● **Task description**: Copy each line of the records that includes "mobipast".

● **Given entries**:
· · ·

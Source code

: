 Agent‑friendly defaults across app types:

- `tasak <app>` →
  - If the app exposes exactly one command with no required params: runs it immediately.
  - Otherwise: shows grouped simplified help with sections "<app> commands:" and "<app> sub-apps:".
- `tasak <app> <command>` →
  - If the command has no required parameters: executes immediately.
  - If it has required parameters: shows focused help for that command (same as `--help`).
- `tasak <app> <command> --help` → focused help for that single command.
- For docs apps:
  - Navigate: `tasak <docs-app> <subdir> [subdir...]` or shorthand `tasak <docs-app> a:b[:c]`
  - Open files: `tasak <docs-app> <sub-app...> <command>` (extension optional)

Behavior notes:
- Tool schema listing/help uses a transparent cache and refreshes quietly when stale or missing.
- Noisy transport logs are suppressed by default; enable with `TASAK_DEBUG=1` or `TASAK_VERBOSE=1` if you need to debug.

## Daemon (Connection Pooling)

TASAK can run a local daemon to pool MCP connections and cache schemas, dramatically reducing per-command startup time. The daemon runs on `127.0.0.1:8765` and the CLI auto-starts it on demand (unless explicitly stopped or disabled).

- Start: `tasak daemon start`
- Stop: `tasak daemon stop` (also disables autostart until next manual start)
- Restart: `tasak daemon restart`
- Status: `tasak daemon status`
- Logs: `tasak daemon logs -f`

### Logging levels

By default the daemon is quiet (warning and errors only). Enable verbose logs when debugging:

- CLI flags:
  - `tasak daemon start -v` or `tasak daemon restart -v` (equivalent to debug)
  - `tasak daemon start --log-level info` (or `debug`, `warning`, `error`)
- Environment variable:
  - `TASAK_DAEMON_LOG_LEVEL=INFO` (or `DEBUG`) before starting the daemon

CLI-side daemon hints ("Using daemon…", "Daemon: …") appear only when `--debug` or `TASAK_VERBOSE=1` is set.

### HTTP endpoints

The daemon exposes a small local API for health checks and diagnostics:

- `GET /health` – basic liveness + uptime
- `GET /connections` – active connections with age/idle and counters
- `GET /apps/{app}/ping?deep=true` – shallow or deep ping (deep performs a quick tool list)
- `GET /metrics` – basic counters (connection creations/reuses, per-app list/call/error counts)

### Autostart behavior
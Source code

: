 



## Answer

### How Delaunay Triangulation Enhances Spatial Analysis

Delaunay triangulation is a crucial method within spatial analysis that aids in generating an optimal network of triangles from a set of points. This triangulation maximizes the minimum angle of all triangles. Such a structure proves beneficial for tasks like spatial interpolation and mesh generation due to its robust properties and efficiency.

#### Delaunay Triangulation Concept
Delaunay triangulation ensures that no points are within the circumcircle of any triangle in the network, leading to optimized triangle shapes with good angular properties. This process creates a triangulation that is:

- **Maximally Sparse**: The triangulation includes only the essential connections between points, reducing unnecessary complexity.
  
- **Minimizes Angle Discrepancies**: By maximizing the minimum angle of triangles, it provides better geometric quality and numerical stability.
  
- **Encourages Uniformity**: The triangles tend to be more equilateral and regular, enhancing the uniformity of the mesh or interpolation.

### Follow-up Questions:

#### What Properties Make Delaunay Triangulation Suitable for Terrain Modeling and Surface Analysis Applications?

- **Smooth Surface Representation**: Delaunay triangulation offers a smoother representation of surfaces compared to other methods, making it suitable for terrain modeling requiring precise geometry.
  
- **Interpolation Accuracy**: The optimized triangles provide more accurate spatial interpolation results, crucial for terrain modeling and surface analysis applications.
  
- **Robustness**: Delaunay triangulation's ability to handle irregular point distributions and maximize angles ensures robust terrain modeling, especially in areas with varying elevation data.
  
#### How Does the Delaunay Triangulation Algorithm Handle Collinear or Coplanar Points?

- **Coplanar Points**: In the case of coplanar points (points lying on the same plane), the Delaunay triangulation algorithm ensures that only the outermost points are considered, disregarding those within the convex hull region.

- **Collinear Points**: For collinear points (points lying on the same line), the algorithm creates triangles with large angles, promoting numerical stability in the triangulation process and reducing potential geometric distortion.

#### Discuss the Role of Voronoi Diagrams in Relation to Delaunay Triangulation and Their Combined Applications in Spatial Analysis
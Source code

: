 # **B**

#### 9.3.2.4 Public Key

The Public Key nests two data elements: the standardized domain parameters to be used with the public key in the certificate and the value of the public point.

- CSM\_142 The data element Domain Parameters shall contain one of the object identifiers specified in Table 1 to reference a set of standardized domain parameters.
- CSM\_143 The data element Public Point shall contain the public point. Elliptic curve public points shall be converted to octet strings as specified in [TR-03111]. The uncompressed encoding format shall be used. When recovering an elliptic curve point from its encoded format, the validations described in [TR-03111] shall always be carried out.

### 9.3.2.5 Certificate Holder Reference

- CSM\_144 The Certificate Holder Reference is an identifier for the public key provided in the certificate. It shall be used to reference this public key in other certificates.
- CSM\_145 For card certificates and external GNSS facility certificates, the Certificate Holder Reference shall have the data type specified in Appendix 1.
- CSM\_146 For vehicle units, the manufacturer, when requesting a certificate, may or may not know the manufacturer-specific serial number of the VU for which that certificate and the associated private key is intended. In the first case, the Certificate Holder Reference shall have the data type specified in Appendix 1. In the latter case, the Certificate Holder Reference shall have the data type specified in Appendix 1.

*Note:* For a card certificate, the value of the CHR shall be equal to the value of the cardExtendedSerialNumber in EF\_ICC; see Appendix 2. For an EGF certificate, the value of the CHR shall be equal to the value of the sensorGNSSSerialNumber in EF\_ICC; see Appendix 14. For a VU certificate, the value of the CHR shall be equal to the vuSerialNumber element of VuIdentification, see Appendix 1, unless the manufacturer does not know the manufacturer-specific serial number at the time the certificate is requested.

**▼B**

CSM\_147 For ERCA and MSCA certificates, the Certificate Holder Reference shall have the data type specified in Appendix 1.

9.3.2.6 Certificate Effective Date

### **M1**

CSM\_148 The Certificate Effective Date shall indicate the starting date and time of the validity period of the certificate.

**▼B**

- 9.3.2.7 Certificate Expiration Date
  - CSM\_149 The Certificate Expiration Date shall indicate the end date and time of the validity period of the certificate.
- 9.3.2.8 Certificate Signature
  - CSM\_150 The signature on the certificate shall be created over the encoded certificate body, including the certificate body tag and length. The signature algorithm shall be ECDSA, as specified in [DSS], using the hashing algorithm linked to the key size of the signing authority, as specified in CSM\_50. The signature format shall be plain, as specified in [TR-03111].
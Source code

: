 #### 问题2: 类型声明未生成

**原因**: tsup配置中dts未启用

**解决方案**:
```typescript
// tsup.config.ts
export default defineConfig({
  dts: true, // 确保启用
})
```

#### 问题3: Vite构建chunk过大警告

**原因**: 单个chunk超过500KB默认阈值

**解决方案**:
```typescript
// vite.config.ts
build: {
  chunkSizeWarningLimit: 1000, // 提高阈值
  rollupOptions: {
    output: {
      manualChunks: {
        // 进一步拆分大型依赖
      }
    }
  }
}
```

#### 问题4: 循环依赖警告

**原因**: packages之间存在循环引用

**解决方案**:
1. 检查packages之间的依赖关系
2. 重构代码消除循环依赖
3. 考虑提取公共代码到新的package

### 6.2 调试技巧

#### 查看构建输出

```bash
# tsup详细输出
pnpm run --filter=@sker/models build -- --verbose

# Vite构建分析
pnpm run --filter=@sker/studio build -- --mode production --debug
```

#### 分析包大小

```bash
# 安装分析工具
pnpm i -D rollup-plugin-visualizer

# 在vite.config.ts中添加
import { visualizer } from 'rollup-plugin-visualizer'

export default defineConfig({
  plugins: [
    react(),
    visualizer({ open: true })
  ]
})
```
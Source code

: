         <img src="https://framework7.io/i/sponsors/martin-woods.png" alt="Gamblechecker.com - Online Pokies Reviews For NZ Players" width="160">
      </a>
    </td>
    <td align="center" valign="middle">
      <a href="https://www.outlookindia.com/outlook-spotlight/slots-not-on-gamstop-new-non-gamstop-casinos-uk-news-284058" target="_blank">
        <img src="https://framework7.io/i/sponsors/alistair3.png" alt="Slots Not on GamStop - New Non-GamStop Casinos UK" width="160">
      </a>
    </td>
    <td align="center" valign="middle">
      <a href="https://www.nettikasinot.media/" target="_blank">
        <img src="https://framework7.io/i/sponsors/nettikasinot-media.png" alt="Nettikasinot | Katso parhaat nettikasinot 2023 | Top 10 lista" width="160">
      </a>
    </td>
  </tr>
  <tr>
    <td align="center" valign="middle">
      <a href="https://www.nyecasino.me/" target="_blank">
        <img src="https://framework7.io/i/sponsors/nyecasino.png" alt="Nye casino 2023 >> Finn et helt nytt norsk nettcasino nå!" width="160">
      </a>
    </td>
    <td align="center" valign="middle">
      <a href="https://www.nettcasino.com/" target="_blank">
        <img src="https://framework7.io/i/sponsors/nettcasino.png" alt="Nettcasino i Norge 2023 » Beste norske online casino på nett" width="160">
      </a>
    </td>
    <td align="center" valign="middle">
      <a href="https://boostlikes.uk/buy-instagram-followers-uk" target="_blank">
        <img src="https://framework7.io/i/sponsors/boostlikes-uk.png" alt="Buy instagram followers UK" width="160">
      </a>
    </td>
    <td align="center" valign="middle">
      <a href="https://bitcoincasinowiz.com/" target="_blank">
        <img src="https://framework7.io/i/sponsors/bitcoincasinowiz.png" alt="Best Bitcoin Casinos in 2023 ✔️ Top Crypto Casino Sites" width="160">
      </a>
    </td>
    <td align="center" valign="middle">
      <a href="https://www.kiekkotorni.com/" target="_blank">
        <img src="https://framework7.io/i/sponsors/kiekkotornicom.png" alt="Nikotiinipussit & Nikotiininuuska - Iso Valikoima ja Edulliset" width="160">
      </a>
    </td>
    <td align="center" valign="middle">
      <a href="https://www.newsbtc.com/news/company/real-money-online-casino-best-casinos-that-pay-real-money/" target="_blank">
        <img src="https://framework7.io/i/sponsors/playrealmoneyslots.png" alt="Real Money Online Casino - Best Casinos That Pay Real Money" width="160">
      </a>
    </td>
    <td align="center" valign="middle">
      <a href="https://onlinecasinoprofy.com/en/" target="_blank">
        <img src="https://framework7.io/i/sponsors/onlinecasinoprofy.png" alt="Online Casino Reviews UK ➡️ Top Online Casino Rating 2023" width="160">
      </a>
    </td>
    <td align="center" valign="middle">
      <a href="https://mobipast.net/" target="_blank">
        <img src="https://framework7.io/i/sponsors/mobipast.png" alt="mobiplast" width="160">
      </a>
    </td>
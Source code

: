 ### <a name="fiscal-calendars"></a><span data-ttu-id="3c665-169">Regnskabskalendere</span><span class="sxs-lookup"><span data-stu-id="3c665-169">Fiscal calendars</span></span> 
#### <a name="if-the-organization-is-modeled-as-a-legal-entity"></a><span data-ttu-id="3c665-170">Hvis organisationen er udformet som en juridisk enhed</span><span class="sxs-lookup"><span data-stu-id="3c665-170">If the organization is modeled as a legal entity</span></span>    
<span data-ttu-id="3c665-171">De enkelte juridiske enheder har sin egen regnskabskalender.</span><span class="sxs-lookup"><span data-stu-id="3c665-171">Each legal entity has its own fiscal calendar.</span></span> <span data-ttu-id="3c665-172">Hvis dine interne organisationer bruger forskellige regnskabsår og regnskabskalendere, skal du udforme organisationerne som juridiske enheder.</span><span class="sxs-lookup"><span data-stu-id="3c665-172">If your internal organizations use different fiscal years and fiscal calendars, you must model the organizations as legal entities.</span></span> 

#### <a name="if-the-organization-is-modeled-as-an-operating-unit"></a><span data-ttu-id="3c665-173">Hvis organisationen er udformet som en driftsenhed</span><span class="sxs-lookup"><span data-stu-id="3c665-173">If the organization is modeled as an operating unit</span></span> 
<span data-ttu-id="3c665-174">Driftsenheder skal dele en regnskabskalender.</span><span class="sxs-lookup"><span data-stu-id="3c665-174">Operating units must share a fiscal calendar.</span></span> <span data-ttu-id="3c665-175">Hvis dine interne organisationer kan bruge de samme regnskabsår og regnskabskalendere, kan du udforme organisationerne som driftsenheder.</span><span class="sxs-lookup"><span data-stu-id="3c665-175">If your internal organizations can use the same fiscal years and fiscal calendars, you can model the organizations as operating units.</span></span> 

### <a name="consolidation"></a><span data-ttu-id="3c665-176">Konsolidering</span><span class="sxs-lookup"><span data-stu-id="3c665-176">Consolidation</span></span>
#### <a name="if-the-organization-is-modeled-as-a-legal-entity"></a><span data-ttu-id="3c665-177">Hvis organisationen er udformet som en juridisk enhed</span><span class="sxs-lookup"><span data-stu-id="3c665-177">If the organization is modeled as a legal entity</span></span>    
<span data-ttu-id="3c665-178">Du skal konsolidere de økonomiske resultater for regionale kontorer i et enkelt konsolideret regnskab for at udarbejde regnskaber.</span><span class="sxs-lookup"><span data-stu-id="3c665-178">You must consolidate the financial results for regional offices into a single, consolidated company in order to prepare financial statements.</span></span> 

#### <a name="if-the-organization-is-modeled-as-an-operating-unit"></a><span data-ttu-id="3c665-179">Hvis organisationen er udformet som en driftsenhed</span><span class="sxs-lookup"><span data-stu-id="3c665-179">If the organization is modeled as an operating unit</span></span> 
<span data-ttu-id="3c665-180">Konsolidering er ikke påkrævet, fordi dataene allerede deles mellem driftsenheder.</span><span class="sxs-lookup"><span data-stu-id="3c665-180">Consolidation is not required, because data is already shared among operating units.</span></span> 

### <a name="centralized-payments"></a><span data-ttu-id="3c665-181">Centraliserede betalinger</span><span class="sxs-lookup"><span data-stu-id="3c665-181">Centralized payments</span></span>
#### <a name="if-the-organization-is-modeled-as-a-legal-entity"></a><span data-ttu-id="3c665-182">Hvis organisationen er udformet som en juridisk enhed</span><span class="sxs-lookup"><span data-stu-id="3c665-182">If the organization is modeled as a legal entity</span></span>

· · ·

● **Exercise result**:
      <a href="https://mobipast.net/" target="_blank">
        <img src="https://framework7.io/i/sponsors/mobipast.png" alt="mobiplast" width="160">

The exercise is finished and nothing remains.